• [WHAT YOU SHOULD DO]:
From the line with "images for reference" through the line with "customization options, such", inclusive, return each line of the data below exactly and leave the rest out.

Source records:
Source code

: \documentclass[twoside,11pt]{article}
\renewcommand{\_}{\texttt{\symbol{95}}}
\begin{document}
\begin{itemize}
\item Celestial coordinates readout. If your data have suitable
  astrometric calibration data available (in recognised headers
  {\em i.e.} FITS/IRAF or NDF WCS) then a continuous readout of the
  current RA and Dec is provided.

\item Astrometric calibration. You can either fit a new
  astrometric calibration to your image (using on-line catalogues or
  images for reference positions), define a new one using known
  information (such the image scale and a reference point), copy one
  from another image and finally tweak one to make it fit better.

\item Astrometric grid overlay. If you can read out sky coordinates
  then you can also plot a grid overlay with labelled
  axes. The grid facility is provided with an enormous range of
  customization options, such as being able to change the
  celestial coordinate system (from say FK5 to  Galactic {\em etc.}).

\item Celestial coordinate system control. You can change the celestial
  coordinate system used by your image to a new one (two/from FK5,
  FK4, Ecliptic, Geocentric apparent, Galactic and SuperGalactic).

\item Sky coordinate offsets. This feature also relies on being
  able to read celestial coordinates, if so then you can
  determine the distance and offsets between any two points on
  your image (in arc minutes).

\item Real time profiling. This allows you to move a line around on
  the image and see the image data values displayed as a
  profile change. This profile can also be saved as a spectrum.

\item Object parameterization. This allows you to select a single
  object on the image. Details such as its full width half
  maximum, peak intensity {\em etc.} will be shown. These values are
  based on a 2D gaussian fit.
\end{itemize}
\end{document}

• [RESPONSE BELOW]:
  images for reference positions), define a new one using known
  information (such the image scale and a reference point), copy one
  from another image and finally tweak one to make it fit better.

\item Astrometric grid overlay. If you can read out sky coordinates
  then you can also plot a grid overlay with labelled
  axes. The grid facility is provided with an enormous range of
  customization options, such as being able to change the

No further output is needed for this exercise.